1. Organisation and Stakeholders Flashcards
What is the definition of an Organisation?
An organisation is a social arrangement for the controlled performance of collective goals.
What are the role of public sector organisations, and who controls them?
To provide central or local government services and are under the control of government organisations.
What is on the the x-axis of Mendelow’s Matrix?
Power/influence
How should stakeholders in section A of Mendelow’s Matrix be treated? Give an example of one such party.
With minimal effort as they have little power and influence. Examples of stakeholders in section A might be contracted workers.

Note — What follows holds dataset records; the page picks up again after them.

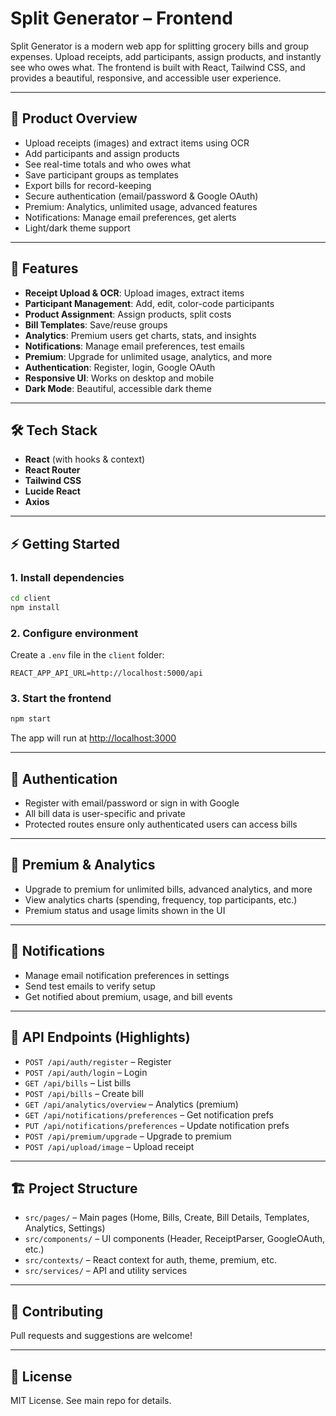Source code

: # Split Generator – Frontend

Split Generator is a modern web app for splitting grocery bills and group expenses. Upload receipts, add participants, assign products, and instantly see who owes what. The frontend is built with React, Tailwind CSS, and provides a beautiful, responsive, and accessible user experience.

---

## 🌟 Product Overview
- Upload receipts (images) and extract items using OCR
- Add participants and assign products
- See real-time totals and who owes what
- Save participant groups as templates
- Export bills for record-keeping
- Secure authentication (email/password & Google OAuth)
- Premium: Analytics, unlimited usage, advanced features
- Notifications: Manage email preferences, get alerts
- Light/dark theme support

---

## 🚀 Features
- **Receipt Upload & OCR**: Upload images, extract items
- **Participant Management**: Add, edit, color-code participants
- **Product Assignment**: Assign products, split costs
- **Bill Templates**: Save/reuse groups
- **Analytics**: Premium users get charts, stats, and insights
- **Notifications**: Manage email preferences, test emails
- **Premium**: Upgrade for unlimited usage, analytics, and more
- **Authentication**: Register, login, Google OAuth
- **Responsive UI**: Works on desktop and mobile
- **Dark Mode**: Beautiful, accessible dark theme

---

## 🛠️ Tech Stack
- **React** (with hooks & context)
- **React Router**
- **Tailwind CSS**
- **Lucide React**
- **Axios**

---

## ⚡ Getting Started

### 1. Install dependencies
```bash
cd client
npm install
```

### 2. Configure environment
Create a `.env` file in the `client` folder:
```
REACT_APP_API_URL=http://localhost:5000/api
```

### 3. Start the frontend
```bash
npm start
```
The app will run at [http://localhost:3000](http://localhost:3000)

---

## 🔑 Authentication
- Register with email/password or sign in with Google
- All bill data is user-specific and private
- Protected routes ensure only authenticated users can access bills

---

## 💎 Premium & Analytics
- Upgrade to premium for unlimited bills, advanced analytics, and more
- View analytics charts (spending, frequency, top participants, etc.)
- Premium status and usage limits shown in the UI

---

## 🔔 Notifications
- Manage email notification preferences in settings
- Send test emails to verify setup
- Get notified about premium, usage, and bill events

---

## 📝 API Endpoints (Highlights)
- `POST /api/auth/register` – Register
- `POST /api/auth/login` – Login
- `GET /api/bills` – List bills
- `POST /api/bills` – Create bill
- `GET /api/analytics/overview` – Analytics (premium)
- `GET /api/notifications/preferences` – Get notification prefs
- `PUT /api/notifications/preferences` – Update notification prefs
- `POST /api/premium/upgrade` – Upgrade to premium
- `POST /api/upload/image` – Upload receipt

---

## 🏗️ Project Structure
- `src/pages/` – Main pages (Home, Bills, Create, Bill Details, Templates, Analytics, Settings)
- `src/components/` – UI components (Header, ReceiptParser, GoogleOAuth, etc.)
- `src/contexts/` – React context for auth, theme, premium, etc.
- `src/services/` – API and utility services

---

## 🤝 Contributing
Pull requests and suggestions are welcome!

---

## 📄 License
MIT License. See main repo for details.
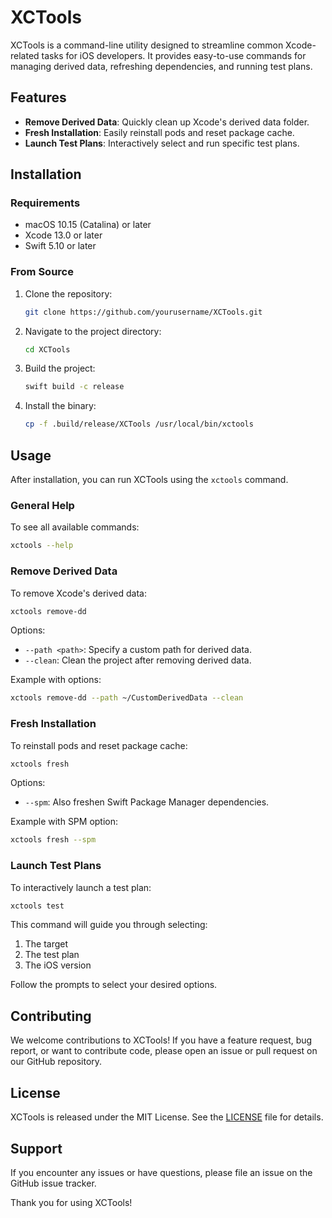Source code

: # XCTools

XCTools is a command-line utility designed to streamline common Xcode-related tasks for iOS developers. It provides easy-to-use commands for managing derived data, refreshing dependencies, and running test plans.

## Features

- **Remove Derived Data**: Quickly clean up Xcode's derived data folder.
- **Fresh Installation**: Easily reinstall pods and reset package cache.
- **Launch Test Plans**: Interactively select and run specific test plans.

## Installation

### Requirements

- macOS 10.15 (Catalina) or later
- Xcode 13.0 or later
- Swift 5.10 or later

### From Source

1. Clone the repository:
   ```bash
   git clone https://github.com/yourusername/XCTools.git
   ```

2. Navigate to the project directory:
   ```bash
   cd XCTools
   ```

3. Build the project:
   ```bash
   swift build -c release
   ```

4. Install the binary:
   ```bash
   cp -f .build/release/XCTools /usr/local/bin/xctools
   ```

## Usage

After installation, you can run XCTools using the `xctools` command.

### General Help

To see all available commands:

```bash
xctools --help
```

### Remove Derived Data

To remove Xcode's derived data:

```bash
xctools remove-dd
```

Options:
- `--path <path>`: Specify a custom path for derived data.
- `--clean`: Clean the project after removing derived data.

Example with options:
```bash
xctools remove-dd --path ~/CustomDerivedData --clean
```

### Fresh Installation

To reinstall pods and reset package cache:

```bash
xctools fresh
```

Options:
- `--spm`: Also freshen Swift Package Manager dependencies.

Example with SPM option:
```bash
xctools fresh --spm
```

### Launch Test Plans

To interactively launch a test plan:

```bash
xctools test
```

This command will guide you through selecting:
1. The target
2. The test plan
3. The iOS version

Follow the prompts to select your desired options.

## Contributing

We welcome contributions to XCTools! If you have a feature request, bug report, or want to contribute code, please open an issue or pull request on our GitHub repository.

## License

XCTools is released under the MIT License. See the [LICENSE](LICENSE) file for details.

## Support

If you encounter any issues or have questions, please file an issue on the GitHub issue tracker.

Thank you for using XCTools!
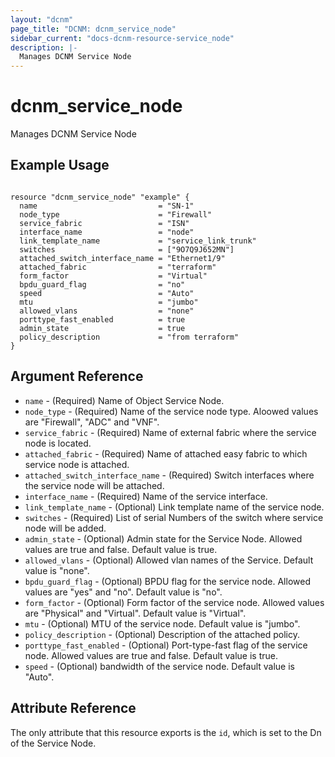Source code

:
 ```yaml
---
layout: "dcnm"
page_title: "DCNM: dcnm_service_node"
sidebar_current: "docs-dcnm-resource-service_node"
description: |-
  Manages DCNM Service Node
---
```


# dcnm_service_node

Manages DCNM Service Node

## Example Usage

```hcl

resource "dcnm_service_node" "example" {
  name                           = "SN-1"
  node_type                      = "Firewall"
  service_fabric                 = "ISN"
  interface_name                 = "node"
  link_template_name             = "service_link_trunk"
  switches                       = ["9O7Q9J652MN"]
  attached_switch_interface_name = "Ethernet1/9"
  attached_fabric                = "terraform"
  form_factor                    = "Virtual"
  bpdu_guard_flag                = "no"
  speed                          = "Auto"
  mtu                            = "jumbo"
  allowed_vlans                  = "none"
  porttype_fast_enabled          = true
  admin_state                    = true
  policy_description             = "from terraform"
}

```

## Argument Reference

- `name` - (Required) Name of Object Service Node.
- `node_type` - (Required) Name of the service node type. Aloowed values are "Firewall", "ADC" and "VNF".
- `service_fabric` - (Required) Name of external fabric where the service node is located.
- `attached_fabric` - (Required) Name of attached easy fabric to which service node is attached.
- `attached_switch_interface_name` - (Required) Switch interfaces where the service node will be attached.
- `interface_name` - (Required) Name of the service interface.
- `link_template_name` - (Optional) Link template name of the service node.
- `switches` - (Required) List of serial Numbers of the switch where service node will be added.
- `admin_state` - (Optional) Admin state for the Service Node. Allowed values are true and false. Default value is true.
- `allowed_vlans` - (Optional) Allowed vlan names of the Service. Default value is "none".
- `bpdu_guard_flag` - (Optional) BPDU flag for the service node. Allowed values are "yes" and "no". Default value is "no".
- `form_factor` - (Optional) Form factor of the service node. Allowed values are "Physical" and "Virtual". Default value is "Virtual".
- `mtu` - (Optional) MTU of the service node. Default value is "jumbo".
- `policy_description` - (Optional) Description of the attached policy.
- `porttype_fast_enabled` - (Optional) Port-type-fast flag of the service node. Allowed values are true and false. Default value is true.
- `speed` - (Optional) bandwidth of the service node. Default value is "Auto".

## Attribute Reference

The only attribute that this resource exports is the `id`, which is set to the
Dn of the Service Node.
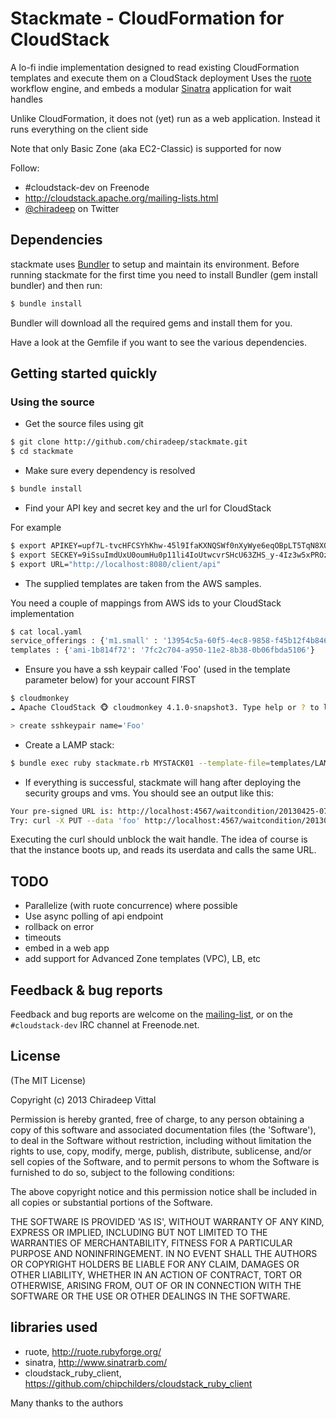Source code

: # Stackmate - CloudFormation for CloudStack

A lo-fi indie implementation designed to read existing CloudFormation templates 
and execute them on a CloudStack deployment
Uses the [ruote](http://ruote.rubyforge.org) workflow engine,
and embeds a modular [Sinatra](http://www.sinatrarb.com/) application for wait handles

Unlike CloudFormation, it does not (yet) run as a web application. 
Instead it runs everything on the client side

Note that only Basic Zone (aka EC2-Classic) is supported for now

Follow:
* \#cloudstack-dev on Freenode
* <http://cloudstack.apache.org/mailing-lists.html>
* [@chiradeep](http://twitter.com/chiradeep) on Twitter

## Dependencies

stackmate uses [Bundler](http://gembundler.com/) to setup and maintain its
environment. Before running stackmate for the first time you need to install
Bundler (gem install bundler) and then run:

```bash
$ bundle install

```

Bundler will download all the required gems and install them for you.

Have a look at the Gemfile if you want to see the various dependencies.

## Getting started quickly

### Using the source

* Get the source files using git

```bash
$ git clone http://github.com/chiradeep/stackmate.git
$ cd stackmate
```

* Make sure every dependency is resolved

```bash
$ bundle install
```
* Find your API key and secret key and the url for CloudStack

For example

```bash
$ export APIKEY=upf7L-tvcHFCSYhKhw-45l9IfaKXNQSWf0nXyWye6eqOBpLT5TqN8XQGeuloV3LbSwD6zuucz22L233Nrqg2pg
$ export SECKEY=9iSsuImdUxU0oumHu0p11li4IoUtwcvrSHcU63ZHS_y-4Iz3w5xPROzyjZTUXkhI9E7dy0r3vejzgCmaQfI-yw
$ export URL="http://localhost:8080/client/api"
```

* The supplied templates are taken from the AWS samples. 

You need a couple of mappings from AWS ids to your CloudStack implementation

```bash
$ cat local.yaml 
service_offerings : {'m1.small' : '13954c5a-60f5-4ec8-9858-f45b12f4b846'}
templates : {'ami-1b814f72': '7fc2c704-a950-11e2-8b38-0b06fbda5106'}
```

* Ensure you have a ssh keypair called 'Foo' (used in the template parameter below) for your account FIRST

```bash
$ cloudmonkey
☁ Apache CloudStack 🐵 cloudmonkey 4.1.0-snapshot3. Type help or ? to list commands.

> create sshkeypair name='Foo'
```


* Create a LAMP stack:

```bash
$ bundle exec ruby stackmate.rb MYSTACK01 --template-file=templates/LAMP_Single_Instance.template -p "DBName=cloud;DBUserName=cloud;SSHLocation=75.75.75.0/24;DBUsername=cloud;DBPassword=cloud;DBRootPassword=cloud;KeyName=Foo"
```

* If everything is successful, stackmate will hang after deploying the security groups and vms. 
You should see an output like this:

```bash
Your pre-signed URL is: http://localhost:4567/waitcondition/20130425-0706-kerujere-punopapa/WaitHandle
Try: curl -X PUT --data 'foo' http://localhost:4567/waitcondition/20130425-0706-kerujere-punopapa/WaitHandle
```
Executing the curl should unblock the wait handle. The idea of course is that the instance boots up, and reads its userdata and calls the same URL.

## TODO
* Parallelize (with ruote concurrence) where possible
* Use async polling of api endpoint
* rollback on error
* timeouts
* embed in a web app
* add support for Advanced Zone templates (VPC), LB, etc

## Feedback & bug reports

Feedback and bug reports are welcome on the [mailing-list](dev@cloudstack.apache.org), or on the `#cloudstack-dev` IRC channel at Freenode.net.

## License

(The MIT License)

Copyright (c) 2013 Chiradeep Vittal

Permission is hereby granted, free of charge, to any person obtaining
a copy of this software and associated documentation files (the
'Software'), to deal in the Software without restriction, including
without limitation the rights to use, copy, modify, merge, publish,
distribute, sublicense, and/or sell copies of the Software, and to
permit persons to whom the Software is furnished to do so, subject to
the following conditions:

The above copyright notice and this permission notice shall be
included in all copies or substantial portions of the Software.

THE SOFTWARE IS PROVIDED 'AS IS', WITHOUT WARRANTY OF ANY KIND,
EXPRESS OR IMPLIED, INCLUDING BUT NOT LIMITED TO THE WARRANTIES OF
MERCHANTABILITY, FITNESS FOR A PARTICULAR PURPOSE AND NONINFRINGEMENT.
IN NO EVENT SHALL THE AUTHORS OR COPYRIGHT HOLDERS BE LIABLE FOR ANY
CLAIM, DAMAGES OR OTHER LIABILITY, WHETHER IN AN ACTION OF CONTRACT,
TORT OR OTHERWISE, ARISING FROM, OUT OF OR IN CONNECTION WITH THE
SOFTWARE OR THE USE OR OTHER DEALINGS IN THE SOFTWARE.

## libraries used

- ruote, <http://ruote.rubyforge.org/>
- sinatra, <http://www.sinatrarb.com/>
- cloudstack_ruby_client, <https://github.com/chipchilders/cloudstack_ruby_client>

Many thanks to the authors 

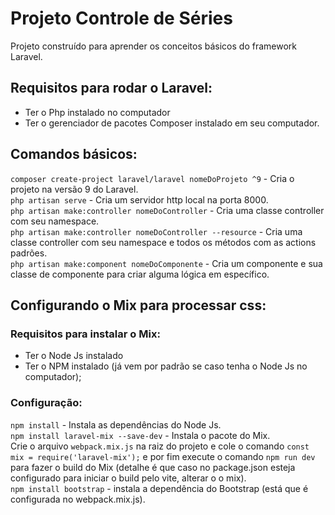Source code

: # Projeto Controle de Séries
Projeto construído para aprender os conceitos básicos do framework Laravel.

## Requisitos para rodar o Laravel:
- Ter o Php instalado no computador
- Ter o gerenciador de pacotes Composer instalado em seu computador.

## Comandos básicos:
``` composer create-project laravel/laravel nomeDoProjeto ^9 ``` - Cria o projeto na versão 9 do Laravel. <br>
``` php artisan serve ``` - Cria um servidor http local na porta 8000. <br>
``` php artisan make:controller nomeDoController ``` - Cria uma classe controller com seu namespace. <br>
``` php artisan make:controller nomeDoController --resource ``` - Cria uma classe controller com seu namespace e todos os métodos com as actions padrões. <br>
``` php artisan make:component nomeDoComponente ``` - Cria um componente e sua classe de componente para criar alguma lógica em específico.

## Configurando o Mix para processar css:
### Requisitos para instalar o Mix:
- Ter o Node Js instalado
- Ter o NPM instalado (já vem por padrão se caso tenha o Node Js no computador);

### Configuração:
``` npm install ``` - Instala as dependências do Node Js. <br>
``` npm install laravel-mix --save-dev ``` - Instala o pacote do Mix. <br>
Crie o arquivo ``` webpack.mix.js ``` na raiz do projeto e cole o comando ``` const mix = require('laravel-mix'); ``` e por fim execute o comando ``` npm run dev ``` para fazer o build do Mix (detalhe é que caso no package.json esteja configurado para iniciar o build pelo vite, alterar o o mix).<br>
``` npm install bootstrap ``` - instala a dependência do Bootstrap (está que é configurada no webpack.mix.js).
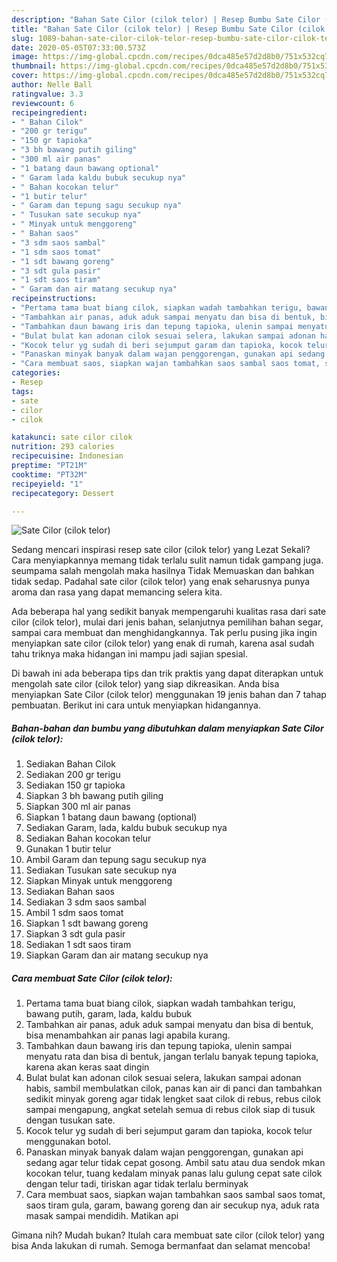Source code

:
 ```yaml
---
description: "Bahan Sate Cilor (cilok telor) | Resep Bumbu Sate Cilor (cilok telor) Yang Paling Enak"
title: "Bahan Sate Cilor (cilok telor) | Resep Bumbu Sate Cilor (cilok telor) Yang Paling Enak"
slug: 1089-bahan-sate-cilor-cilok-telor-resep-bumbu-sate-cilor-cilok-telor-yang-paling-enak
date: 2020-05-05T07:33:00.573Z
image: https://img-global.cpcdn.com/recipes/0dca485e57d2d8b0/751x532cq70/sate-cilor-cilok-telor-foto-resep-utama.jpg
thumbnail: https://img-global.cpcdn.com/recipes/0dca485e57d2d8b0/751x532cq70/sate-cilor-cilok-telor-foto-resep-utama.jpg
cover: https://img-global.cpcdn.com/recipes/0dca485e57d2d8b0/751x532cq70/sate-cilor-cilok-telor-foto-resep-utama.jpg
author: Nelle Ball
ratingvalue: 3.3
reviewcount: 6
recipeingredient:
- " Bahan Cilok"
- "200 gr terigu"
- "150 gr tapioka"
- "3 bh bawang putih giling"
- "300 ml air panas"
- "1 batang daun bawang optional"
- " Garam lada kaldu bubuk secukup nya"
- " Bahan kocokan telur"
- "1 butir telur"
- " Garam dan tepung sagu secukup nya"
- " Tusukan sate secukup nya"
- " Minyak untuk menggoreng"
- " Bahan saos"
- "3 sdm saos sambal"
- "1 sdm saos tomat"
- "1 sdt bawang goreng"
- "3 sdt gula pasir"
- "1 sdt saos tiram"
- " Garam dan air matang secukup nya"
recipeinstructions:
- "Pertama tama buat biang cilok, siapkan wadah tambahkan terigu, bawang putih, garam, lada, kaldu bubuk"
- "Tambahkan air panas, aduk aduk sampai menyatu dan bisa di bentuk, bisa menambahkan air panas lagi apabila kurang."
- "Tambahkan daun bawang iris dan tepung tapioka, ulenin sampai menyatu rata dan bisa di bentuk, jangan terlalu banyak tepung tapioka, karena akan keras saat dingin"
- "Bulat bulat kan adonan cilok sesuai selera, lakukan sampai adonan habis, sambil membulatkan cilok, panas kan air di panci dan tambahkan sedikit minyak goreng agar tidak lengket saat cilok di rebus, rebus cilok sampai mengapung, angkat setelah semua di rebus cilok siap di tusuk dengan tusukan sate."
- "Kocok telur yg sudah di beri sejumput garam dan tapioka, kocok telur menggunakan botol."
- "Panaskan minyak banyak dalam wajan penggorengan, gunakan api sedang agar telur tidak cepat gosong. Ambil satu atau dua sendok mkan kocokan telur, tuang kedalam minyak panas lalu gulung cepat sate cilok dengan telur tadi, tiriskan agar tidak terlalu berminyak"
- "Cara membuat saos, siapkan wajan tambahkan saos sambal saos tomat, saos tiram gula, garam, bawang goreng dan air secukup nya, aduk rata masak sampai mendidih. Matikan api"
categories:
- Resep
tags:
- sate
- cilor
- cilok

katakunci: sate cilor cilok 
nutrition: 293 calories
recipecuisine: Indonesian
preptime: "PT21M"
cooktime: "PT32M"
recipeyield: "1"
recipecategory: Dessert

---
```



![Sate Cilor (cilok telor)](https://img-global.cpcdn.com/recipes/0dca485e57d2d8b0/751x532cq70/sate-cilor-cilok-telor-foto-resep-utama.jpg)

Sedang mencari inspirasi resep sate cilor (cilok telor) yang Lezat Sekali? Cara menyiapkannya memang tidak terlalu sulit namun tidak gampang juga. seumpama salah mengolah maka hasilnya Tidak Memuaskan dan bahkan tidak sedap. Padahal sate cilor (cilok telor) yang enak seharusnya punya aroma dan rasa yang dapat memancing selera kita.

Ada beberapa hal yang sedikit banyak mempengaruhi kualitas rasa dari sate cilor (cilok telor), mulai dari jenis bahan, selanjutnya pemilihan bahan segar, sampai cara membuat dan menghidangkannya. Tak perlu pusing jika ingin menyiapkan sate cilor (cilok telor) yang enak di rumah, karena asal sudah tahu triknya maka hidangan ini mampu jadi sajian spesial.




Di bawah ini ada beberapa tips dan trik praktis yang dapat diterapkan untuk mengolah sate cilor (cilok telor) yang siap dikreasikan. Anda bisa menyiapkan Sate Cilor (cilok telor) menggunakan 19 jenis bahan dan 7 tahap pembuatan. Berikut ini cara untuk menyiapkan hidangannya.

<!--inarticleads1-->

##### Bahan-bahan dan bumbu yang dibutuhkan dalam menyiapkan Sate Cilor (cilok telor):

1. Sediakan  Bahan Cilok
1. Sediakan 200 gr terigu
1. Sediakan 150 gr tapioka
1. Siapkan 3 bh bawang putih giling
1. Siapkan 300 ml air panas
1. Siapkan 1 batang daun bawang (optional)
1. Sediakan  Garam, lada, kaldu bubuk secukup nya
1. Sediakan  Bahan kocokan telur
1. Gunakan 1 butir telur
1. Ambil  Garam dan tepung sagu secukup nya
1. Sediakan  Tusukan sate secukup nya
1. Siapkan  Minyak untuk menggoreng
1. Sediakan  Bahan saos
1. Sediakan 3 sdm saos sambal
1. Ambil 1 sdm saos tomat
1. Siapkan 1 sdt bawang goreng
1. Siapkan 3 sdt gula pasir
1. Sediakan 1 sdt saos tiram
1. Siapkan  Garam dan air matang secukup nya




<!--inarticleads2-->

##### Cara membuat Sate Cilor (cilok telor):

1. Pertama tama buat biang cilok, siapkan wadah tambahkan terigu, bawang putih, garam, lada, kaldu bubuk
1. Tambahkan air panas, aduk aduk sampai menyatu dan bisa di bentuk, bisa menambahkan air panas lagi apabila kurang.
1. Tambahkan daun bawang iris dan tepung tapioka, ulenin sampai menyatu rata dan bisa di bentuk, jangan terlalu banyak tepung tapioka, karena akan keras saat dingin
1. Bulat bulat kan adonan cilok sesuai selera, lakukan sampai adonan habis, sambil membulatkan cilok, panas kan air di panci dan tambahkan sedikit minyak goreng agar tidak lengket saat cilok di rebus, rebus cilok sampai mengapung, angkat setelah semua di rebus cilok siap di tusuk dengan tusukan sate.
1. Kocok telur yg sudah di beri sejumput garam dan tapioka, kocok telur menggunakan botol.
1. Panaskan minyak banyak dalam wajan penggorengan, gunakan api sedang agar telur tidak cepat gosong. Ambil satu atau dua sendok mkan kocokan telur, tuang kedalam minyak panas lalu gulung cepat sate cilok dengan telur tadi, tiriskan agar tidak terlalu berminyak
1. Cara membuat saos, siapkan wajan tambahkan saos sambal saos tomat, saos tiram gula, garam, bawang goreng dan air secukup nya, aduk rata masak sampai mendidih. Matikan api




Gimana nih? Mudah bukan? Itulah cara membuat sate cilor (cilok telor) yang bisa Anda lakukan di rumah. Semoga bermanfaat dan selamat mencoba!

How should stakeholders in section B of Mendelow’s Matrix be treated? Give an example of one such party.
People in section B should be kept informed as they may not have power to influence company activites but their views can influence shareholders perhaps by lobbying. An example of this is a community representative.
How should stakeholders in section C of Mendelow’s Matrix be treated? Give an example of one such party.
Stakeholders in section C must be kept satisfied. Whilst passive they are capable of movement to section D thus must be treated with care. An example of this is a large institutional shareholder.
How should stakeholders in section D of Mendelow’s Matrix be treated? Give an example of one such party.
They are key players and the organisations strategy must be acceptable to them. Key stakeholders may participate in decision making.
What is the principal/agent problem?
This occurs where the managers/agents are managing an organisation to meet their own needs and not the needs of the owner/provider of finance.
What is x-inefficiency?
Organisational slack, another name for the principal/agent problem where the managers are focused on achieving their own agenda as opposed to maximising the entity’s performance.
What is a quango?
A quango is a quasi-autonomous non-governmental organisation funded by but not directly controlled by the governments regulatory bodies.
What is the value for money framework for economy?
The purchase of inputs of appropriate quality at minimum cost.
What is the value for money framework for efficiency?
Maximising output from given inputs, or minimising inputs for a given output.
What is the value for money framework for effectiveness?
Achieving an organisations objectives.
What is a stakeholder?
People or groups with an interest in an organisations strategy and activities.
What is corporate governance?
The systems by which companies are directed and controlled.